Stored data
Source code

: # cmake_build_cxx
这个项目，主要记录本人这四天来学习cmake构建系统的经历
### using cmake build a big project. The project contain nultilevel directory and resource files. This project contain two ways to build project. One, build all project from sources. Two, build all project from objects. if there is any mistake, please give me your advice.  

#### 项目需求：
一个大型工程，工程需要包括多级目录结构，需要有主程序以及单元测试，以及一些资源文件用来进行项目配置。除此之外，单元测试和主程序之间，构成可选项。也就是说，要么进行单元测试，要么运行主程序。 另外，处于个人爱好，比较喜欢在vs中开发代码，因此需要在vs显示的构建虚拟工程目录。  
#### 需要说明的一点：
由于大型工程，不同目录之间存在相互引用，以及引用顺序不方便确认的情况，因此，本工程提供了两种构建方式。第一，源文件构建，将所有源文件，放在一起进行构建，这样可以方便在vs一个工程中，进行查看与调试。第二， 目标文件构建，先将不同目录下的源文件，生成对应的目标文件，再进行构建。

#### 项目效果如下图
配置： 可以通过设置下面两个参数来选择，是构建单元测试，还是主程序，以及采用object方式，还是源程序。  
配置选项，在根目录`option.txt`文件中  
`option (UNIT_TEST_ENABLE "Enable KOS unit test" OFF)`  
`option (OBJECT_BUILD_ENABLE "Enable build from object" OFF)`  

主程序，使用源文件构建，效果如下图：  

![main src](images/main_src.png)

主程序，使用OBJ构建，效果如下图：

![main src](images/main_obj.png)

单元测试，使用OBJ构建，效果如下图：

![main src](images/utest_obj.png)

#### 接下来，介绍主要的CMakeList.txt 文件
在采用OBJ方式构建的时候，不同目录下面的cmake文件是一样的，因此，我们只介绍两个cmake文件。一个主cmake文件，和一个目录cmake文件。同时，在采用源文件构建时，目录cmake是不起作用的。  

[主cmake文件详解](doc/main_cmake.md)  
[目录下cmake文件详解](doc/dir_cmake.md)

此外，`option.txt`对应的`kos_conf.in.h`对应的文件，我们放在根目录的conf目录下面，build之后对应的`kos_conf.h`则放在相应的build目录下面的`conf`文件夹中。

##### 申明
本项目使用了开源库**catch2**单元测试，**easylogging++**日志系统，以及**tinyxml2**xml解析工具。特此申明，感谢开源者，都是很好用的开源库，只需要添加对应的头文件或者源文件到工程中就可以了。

---

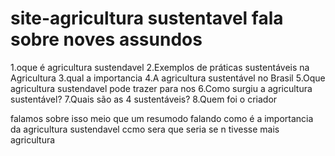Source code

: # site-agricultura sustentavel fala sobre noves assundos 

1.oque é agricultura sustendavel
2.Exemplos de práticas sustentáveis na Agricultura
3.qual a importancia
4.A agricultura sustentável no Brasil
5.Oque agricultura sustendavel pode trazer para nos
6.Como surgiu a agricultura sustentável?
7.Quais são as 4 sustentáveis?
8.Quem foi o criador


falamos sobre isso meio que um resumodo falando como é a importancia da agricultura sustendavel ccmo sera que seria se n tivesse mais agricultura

**What is being asked:**
Reprint exactly the lines above that start at the one with "配置： 可以通过设置下面两个" and end at the one with "本项目使用了开源库**cat", keeping both and adding none.

**Written answer:**
配置： 可以通过设置下面两个参数来选择，是构建单元测试，还是主程序，以及采用object方式，还是源程序。  
配置选项，在根目录`option.txt`文件中  
`option (UNIT_TEST_ENABLE "Enable KOS unit test" OFF)`  
`option (OBJECT_BUILD_ENABLE "Enable build from object" OFF)`  

主程序，使用源文件构建，效果如下图：  

![main src](images/main_src.png)

主程序，使用OBJ构建，效果如下图：

![main src](images/main_obj.png)

单元测试，使用OBJ构建，效果如下图：

![main src](images/utest_obj.png)

#### 接下来，介绍主要的CMakeList.txt 文件
在采用OBJ方式构建的时候，不同目录下面的cmake文件是一样的，因此，我们只介绍两个cmake文件。一个主cmake文件，和一个目录cmake文件。同时，在采用源文件构建时，目录cmake是不起作用的。  

[主cmake文件详解](doc/main_cmake.md)  
[目录下cmake文件详解](doc/dir_cmake.md)

此外，`option.txt`对应的`kos_conf.in.h`对应的文件，我们放在根目录的conf目录下面，build之后对应的`kos_conf.h`则放在相应的build目录下面的`conf`文件夹中。

##### 申明
本项目使用了开源库**catch2**单元测试，**easylogging++**日志系统，以及**tinyxml2**xml解析工具。特此申明，感谢开源者，都是很好用的开源库，只需要添加对应的头文件或者源文件到工程中就可以了。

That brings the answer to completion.